Momdoc’s blog: Achieving Natural Childbirth in the Hospital
Posted on 30. Jan, 2011 by Marjorie Greenfield MD in Pregnancy and Birth
The rate of epidurals in my hospital is around 80 percent. This week, I was caring for a patient who’d delivered her first baby without an epidural and was now in labor with her second. I pro-actively told her nurse not to give her an epidural even if she asked for it—just to call me and I would come and talk to her. The nurse seemed appalled that I wouldn’t respond immediately to a request for an epidural. But I knew what was going to happen—my patient would get to the transition phase of labor (in which women feel panicky) and she’d say she didn’t feel she could do it, and before I’d hear about it, the nurse would call the anesthesiologist who would gladly come in and place an epidural for labor pain relief.

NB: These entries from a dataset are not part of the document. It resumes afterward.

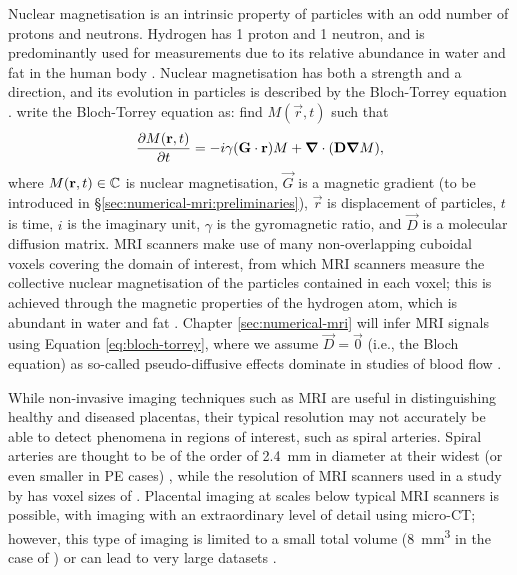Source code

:        Nuclear magnetisation is an intrinsic property of particles with an odd number of protons and neutrons. Hydrogen has 1 proton and 1 neutron, and is predominantly used for measurements due to its relative abundance in water and fat in the human body \cite{bushbergEssentialPhysicsMedical2012}. Nuclear magnetisation has both a strength and a direction, and its evolution in particles is described by the Bloch-Torrey equation \cite{bushbergEssentialPhysicsMedical2012,nguyenFiniteElementsMethod2014}. \citeauthor{nguyenFiniteElementsMethod2014} \cite{nguyenFiniteElementsMethod2014} write the Bloch-Torrey equation as: find $M(\vec{r}, t)$ such that 
        \begin{equation}
            \pdv{M(\boldsymbol{\mathbf{r}}, t)}{t} = -i \gamma (\boldsymbol{\mathbf{G}} \cdot \boldsymbol{\mathbf{r}}) M + \boldsymbol{\mathbf{\nabla}} \cdot (\boldsymbol{\mathbf{D}} \boldsymbol{\mathbf{\nabla}} M),
            \label{eq:bloch-torrey}
        \end{equation}
        where $M(\boldsymbol{\mathbf{r}}, t) \in \mathbb{C}$ is nuclear magnetisation, $\vec{G}$ is a magnetic gradient (to be introduced in \S\ref{sec:numerical-mri:preliminaries}), $\vec{r}$ is displacement of particles, $t$ is time, $i$ is the imaginary unit, $\gamma$ is the gyromagnetic ratio, and $\vec{D}$ is a molecular diffusion matrix. MRI scanners make use of many non-overlapping cuboidal voxels covering the domain of interest, from which MRI scanners measure the collective nuclear magnetisation of the particles contained in each voxel; this is achieved through the magnetic properties of the hydrogen atom, which is abundant in water and fat \cite{bergerHowDoesIt2002}. Chapter \ref{sec:numerical-mri} will infer MRI signals using Equation \eqref{eq:bloch-torrey}, where we assume $\vec{D} = \vec{0}$ (i.e., the Bloch equation) as so-called pseudo-diffusive effects dominate in studies of blood flow \cite{torreyBlochEquationsDiffusion1956,lebihanWhatCanWe2019}.

        While non-invasive imaging techniques such as MRI are useful in distinguishing healthy and diseased placentas, their typical resolution may not accurately be able to detect phenomena in regions of interest, such as spiral arteries. Spiral arteries are thought to be of the order of \qty{2.4}{\milli\metre} in diameter at their widest (or even smaller in PE cases) \cite{burtonRheologicalPhysiologicalConsequences2009}, while the resolution of MRI scanners used in a study by \citeauthor{dellschaftHaemodynamicsHumanPlacenta2020} \cite{dellschaftHaemodynamicsHumanPlacenta2020} has voxel sizes of . Placental imaging at scales below typical MRI scanners is possible, with \citeauthor{tunMassivelyMultiscaleApproach2021} \cite{tunMassivelyMultiscaleApproach2021} imaging with an extraordinary level of detail using micro-CT; however, this type of imaging is limited to a small total volume (\qty{8}{\milli\meter^3} in the case of \cite{tunMassivelyMultiscaleApproach2021}) or can lead to very large datasets \cite{aughwaneMicroCTHistologicalInvestigation2019}. 

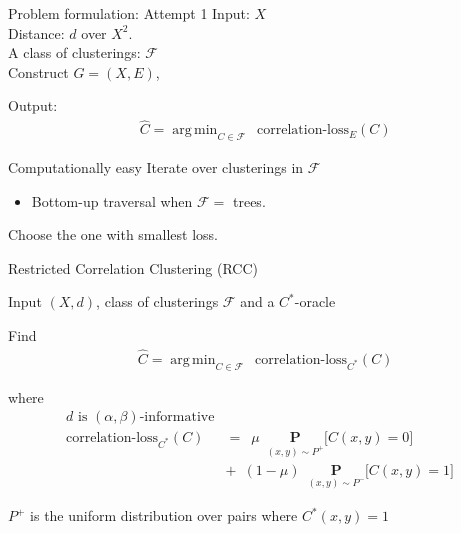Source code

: \documentclass{beamer}
\newcommand{\mc}{\mathcal}
\newcommand{\mb}{\mathbf}
\DeclareMathOperator*{\argmin}{arg\,min}
\begin{document}
\begin{frame}{Problem formulation: Attempt 1}
	Input: $X$\\
	Distance: $d$ over $X^2$.\\
	A class of clusterings: $\mc F$\\
	
	\vspace{20pt}Construct $G = (X, E)$, 
	
	\vspace{10pt}Output: 
	\vspace{-10pt}\begin{align*}
	  &\hat C = \argmin_{C \in \mc F} \enspace \text{correlation-loss}_{E}(C)
	\end{align*}
\end{frame}

\begin{frame}{Computationally easy}	
	Iterate over clusterings in $\mc F$		
	\begin{itemize}
		\vspace{10pt}\item Bottom-up traversal when $\mc F = $ trees.
	\end{itemize}
	\vspace{30pt}Choose the one with smallest loss.
	
\end{frame}


\begin{frame}{Restricted Correlation Clustering (RCC)}
	\begin{block}{Input}
		$(X, d)$, class of clusterings $\mc F$ and a $C^*$-oracle
	\end{block}
	
	\vspace{10pt}\begin{block}{Find}
		\vspace{-15pt}\begin{align*}
		  &\hat C = \argmin_{C \in \mc F} \enspace \text{correlation-loss}_{C^*}(C)
		\end{align*}	
	\end{block}
	
	\begin{block}{where}
		\vspace{-20pt}\begin{align*}
			d \text{ is }(\alpha, \beta)\text{-informative}&\\
			\text{correlation-loss}_{C^*}(C) &= \enspace  \mu \enspace \underset{(x, y) \sim P^+}{\mb P} \big[ C(x, y) = 0 ] \\
			&+\enspace (1-\mu) \enspace \underset{(x, y) \sim P^-}{\mb P} \big[ C(x, y) = 1] 
		\end{align*}
	\end{block}	
	$P^+$ is the uniform distribution over pairs where $C^*(x, y) = 1$
\end{frame}
\end{document}
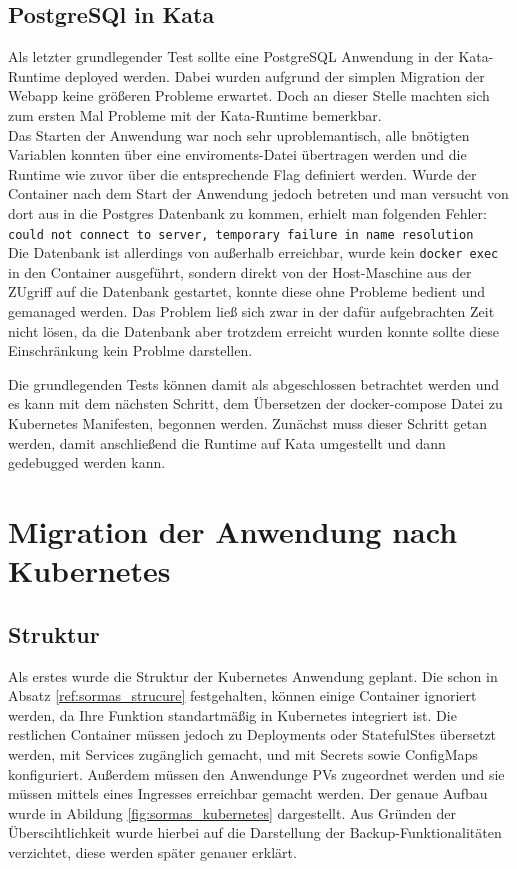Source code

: \subsection{PostgreSQl in Kata}
Als letzter grundlegender Test sollte eine PostgreSQL Anwendung in der Kata-Runtime deployed werden. 
Dabei wurden aufgrund der simplen Migration der Webapp keine größeren Probleme erwartet.
Doch an dieser Stelle machten sich zum ersten Mal Probleme mit der Kata-Runtime bemerkbar.
\\
Das Starten der Anwendung war noch sehr uproblemantisch, alle bnötigten Variablen konnten über eine enviroments-Datei übertragen werden und die Runtime wie zuvor über die entsprechende Flag definiert werden. 
Wurde der Container nach dem Start der Anwendung jedoch betreten und man versucht von dort aus in die Postgres Datenbank zu kommen, erhielt man folgenden Fehler:
\\\texttt{could not connect to server, temporary failure in name resolution}\\
Die Datenbank ist allerdings von außerhalb erreichbar, wurde kein \texttt{docker exec} in den Container ausgeführt, sondern direkt von der Host-Maschine aus der ZUgriff auf die Datenbank gestartet, konnte diese ohne Probleme bedient und gemanaged werden. 
Das Problem ließ sich zwar in der dafür aufgebrachten Zeit nicht lösen, da die Datenbank aber trotzdem erreicht wurden konnte sollte diese Einschränkung kein Problme darstellen. 

Die grundlegenden Tests können damit als abgeschlossen betrachtet werden und es kann mit dem nächsten Schritt, dem Übersetzen der docker-compose Datei zu Kubernetes Manifesten, begonnen werden. 
Zunächst muss dieser Schritt getan werden, damit anschließend die Runtime auf Kata umgestellt und dann gedebugged werden kann. 


\section{Migration der Anwendung nach Kubernetes}
\subsection{Struktur}
Als erstes wurde die Struktur der Kubernetes Anwendung geplant. 
Die schon in Absatz \ref{ref:sormas_strucure} festgehalten, können einige Container ignoriert werden, da Ihre Funktion standartmäßig in Kubernetes integriert ist. 
Die restlichen Container müssen jedoch zu Deployments oder StatefulStes übersetzt werden, mit Services zugänglich gemacht, und mit Secrets sowie ConfigMaps konfiguriert. 
Außerdem müssen den Anwendunge \ac{PV}s zugeordnet werden und sie müssen mittels eines Ingresses erreichbar gemacht werden.
Der genaue Aufbau wurde in Abildung \ref{fig:sormas_kubernetes} dargestellt. 
Aus Gründen der Überscihtlichkeit wurde hierbei auf die Darstellung der Backup-Funktionalitäten verzichtet, diese werden später genauer erklärt.

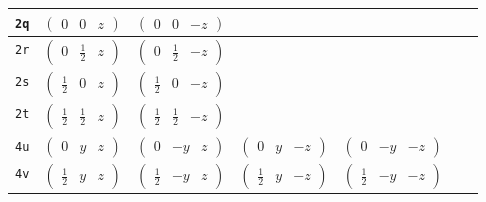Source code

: \documentclass[fleqn,9pt,landscape]{jsarticle}
\begin{document}
\begin{center}
\begin{longtable}{ccccccc}
{\tt 2q} & $ \begin{pmatrix} 0 & 0 & z \end{pmatrix} $ & $ \begin{pmatrix} 0 & 0 & - z \end{pmatrix} $ & $  $ & $  $ & $  $ & $  $ \\ \hline
{\tt 2r} & $ \begin{pmatrix} 0 & \frac{1}{2} & z \end{pmatrix} $ & $ \begin{pmatrix} 0 & \frac{1}{2} & - z \end{pmatrix} $ & $  $ & $  $ & $  $ & $  $ \\ \hline
{\tt 2s} & $ \begin{pmatrix} \frac{1}{2} & 0 & z \end{pmatrix} $ & $ \begin{pmatrix} \frac{1}{2} & 0 & - z \end{pmatrix} $ & $  $ & $  $ & $  $ & $  $ \\ \hline
{\tt 2t} & $ \begin{pmatrix} \frac{1}{2} & \frac{1}{2} & z \end{pmatrix} $ & $ \begin{pmatrix} \frac{1}{2} & \frac{1}{2} & - z \end{pmatrix} $ & $  $ & $  $ & $  $ & $  $ \\ \hline
{\tt 4u} & $ \begin{pmatrix} 0 & y & z \end{pmatrix} $ & $ \begin{pmatrix} 0 & - y & z \end{pmatrix} $ & $ \begin{pmatrix} 0 & y & - z \end{pmatrix} $ & $ \begin{pmatrix} 0 & - y & - z \end{pmatrix} $ & $  $ & $  $ \\ \hline
{\tt 4v} & $ \begin{pmatrix} \frac{1}{2} & y & z \end{pmatrix} $ & $ \begin{pmatrix} \frac{1}{2} & - y & z \end{pmatrix} $ & $ \begin{pmatrix} \frac{1}{2} & y & - z \end{pmatrix} $ & $ \begin{pmatrix} \frac{1}{2} & - y & - z \end{pmatrix} $ & $  $ & $  $ \\ \hline

\end{longtable}
\end{center}
\end{document}
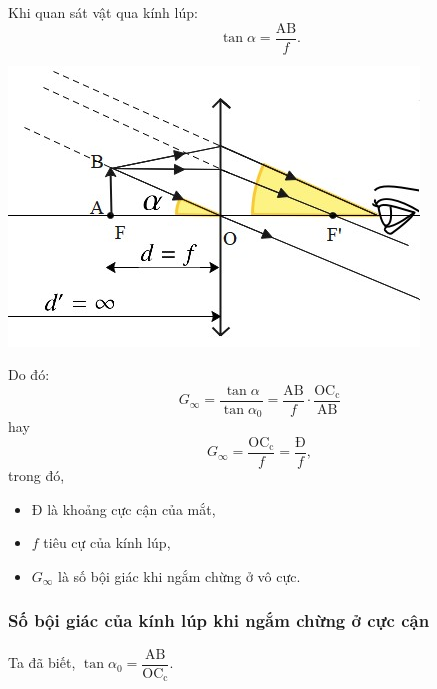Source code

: Khi quan sát vật qua kính lúp: $$\tan \alpha=\dfrac{\text{AB}}{f}.$$
\begin{center}
	\includegraphics[scale=0.8]{../figs/VN11-PH-41-L-029-2-h48.jpg}
\end{center}

Do đó: $$G_\infty=\dfrac{\tan \alpha}{\tan \alpha_0}=\dfrac{\text{AB}}{f}\cdot \dfrac{\text{OC}_\text{c}}{\text{AB}}$$
hay 
\begin{equation}
G_\infty=\dfrac{\text{OC}_\text{c}}{f}=\dfrac{\text{Đ}}{f},
\end{equation}
trong đó,
\begin{itemize}
	\item $\text{Đ}$ là khoảng cực cận của mắt,
	\item $f$ tiêu cự của kính lúp,
	\item $G_\infty$ là số bội giác khi ngắm chừng ở vô cực. 
	
\end{itemize}


\subsubsection{Số bội giác của kính lúp khi ngắm chừng ở cực cận}
Ta đã biết,  $\tan \alpha_0=\dfrac{\text{AB}}{\text{OC}_\text{c}}$.

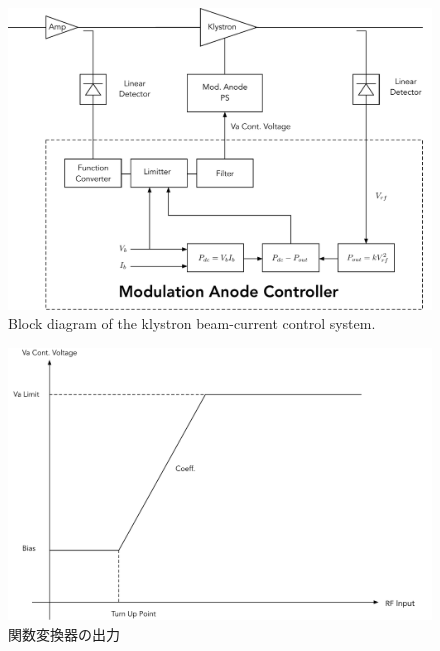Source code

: \documentclass[article]{jlreq}
\begin{document}
\begin{figure}[hbt]
    \begin{center}
        \includegraphics[width=\linewidth]{figs/Mod_Anode.pdf}
        \caption{Block diagram of the klystron beam-current control system.}
        \label{mod_anode}
    \end{center}
\end{figure}
%
\begin{figure}[hbt]
    \begin{center}
        \includegraphics[width=\linewidth]{figs/Func_Conv.pdf}
        \caption{関数変換器の出力}
        \label{func_conv}
    \end{center}
\end{figure}

%
\end{document}
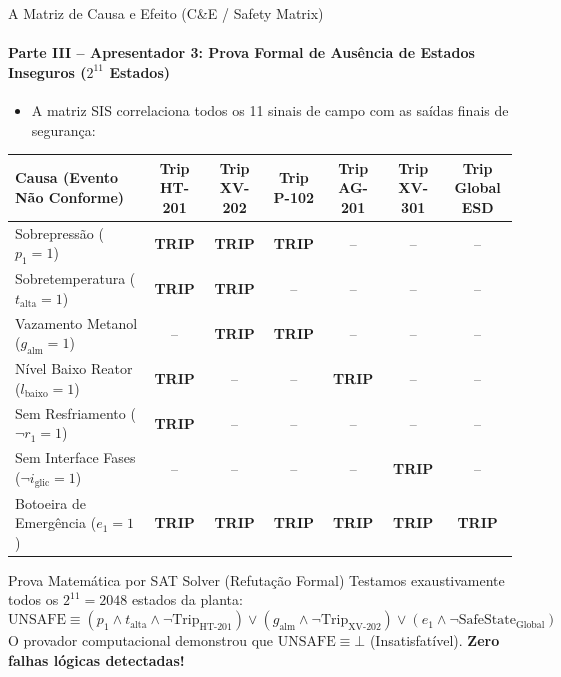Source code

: \documentclass[aspectratio=169, 10pt]{beamer}
\begin{document}
\begin{frame}{A Matriz de Causa e Efeito (C\&E / Safety Matrix)}
  \framesubtitle{Parte III -- Apresentador 3: Prova Formal de Ausência de Estados Inseguros ($2^{11}$ Estados)}
  \begin{itemize}
    \item A matriz SIS correlaciona todos os 11 sinais de campo com as saídas finais de segurança:
  \end{itemize}

  \begin{table}[h]
    \centering
    \tiny
    \begin{tabular}{lcccccc}
      \toprule
      \textbf{Causa (Evento Não Conforme)} & \textbf{Trip HT-201} & \textbf{Trip XV-202} & \textbf{Trip P-102} & \textbf{Trip AG-201} & \textbf{Trip XV-301} & \textbf{Trip Global ESD} \\
      \midrule
      Sobrepressão ($p_1 = 1$) & \cellcolor{alertred!25}\textbf{TRIP} & \cellcolor{alertred!25}\textbf{TRIP} & \cellcolor{alertred!25}\textbf{TRIP} & -- & -- & -- \\
      Sobretemperatura ($t_{\text{alta}} = 1$) & \cellcolor{alertred!25}\textbf{TRIP} & \cellcolor{alertred!25}\textbf{TRIP} & -- & -- & -- & -- \\
      Vazamento Metanol ($g_{\text{alm}} = 1$) & -- & \cellcolor{alertred!25}\textbf{TRIP} & \cellcolor{alertred!25}\textbf{TRIP} & -- & -- & -- \\
      Nível Baixo Reator ($l_{\text{baixo}} = 1$) & \cellcolor{alertred!25}\textbf{TRIP} & -- & -- & \cellcolor{alertred!25}\textbf{TRIP} & -- & -- \\
      Sem Resfriamento ($\neg r_1 = 1$) & \cellcolor{alertred!25}\textbf{TRIP} & -- & -- & -- & -- & -- \\
      Sem Interface Fases ($\neg i_{\text{glic}} = 1$) & -- & -- & -- & -- & \cellcolor{alertred!25}\textbf{TRIP} & -- \\
      Botoeira de Emergência ($e_1 = 1$) & \cellcolor{alertred!25}\textbf{TRIP} & \cellcolor{alertred!25}\textbf{TRIP} & \cellcolor{alertred!25}\textbf{TRIP} & \cellcolor{alertred!25}\textbf{TRIP} & \cellcolor{alertred!25}\textbf{TRIP} & \cellcolor{alertred!25}\textbf{TRIP} \\
      \bottomrule
    \end{tabular}
  \end{table}

  \begin{exampleblock}{Prova Matemática por SAT Solver (Refutação Formal)}
    Testamos exaustivamente todos os $2^{11} = 2048$ estados da planta:
    $$\text{UNSAFE} \equiv (p_1 \land t_{\text{alta}} \land \neg \text{Trip}_{\text{HT-201}}) \lor (g_{\text{alm}} \land \neg \text{Trip}_{\text{XV-202}}) \lor (e_1 \land \neg \text{SafeState}_{\text{Global}})$$
    O provador computacional demonstrou que $\text{UNSAFE} \equiv \bot$ (Insatisfatível). \textbf{Zero falhas lógicas detectadas!}
  \end{exampleblock}
\end{frame}
\end{document}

Generally (but not always) if you can do your first labor without drugs, the others are easier. This one wasn’t so easy. The baby was facing up, and the pushing was painful and took longer than expected. I know she had second thoughts about natural childbirth as the labor wore on. If I hadn’t been there, I have no doubt the nurse would have “felt sorry” for her and encouraged her to get an epidural. But the next day, I asked this patient if she was sorry that she didn’t end up getting an epidural; she said no, she was glad, because she felt so great afterwards, and the baby was so alert and nursed so well. Her husband was awfully proud of her too.
You don’t run a marathon with the goal of avoiding discomfort, and some mothers-to-be want to experience childbirth as women have experienced it for millennia. Natural childbirth isn’t for everyone, but I wish the healthcare team, in our wisdom, could individualize care, and rather than responding reflexively that epidural anesthesia is the answer to everyone’s labor pain, target our support measures to the desires of the laboring woman.
What does this mean for a mother-to-be? Talk to your doctor or midwife, take a tour of your labor unit, talk to your support team, and try to set the scene for the sort of labor you hope to have. Labor is unpredictable, and will probably not go exactly as expected. But preparation: educational, psychological, and logistical, can help shift the odds towards whatever you consider ideal.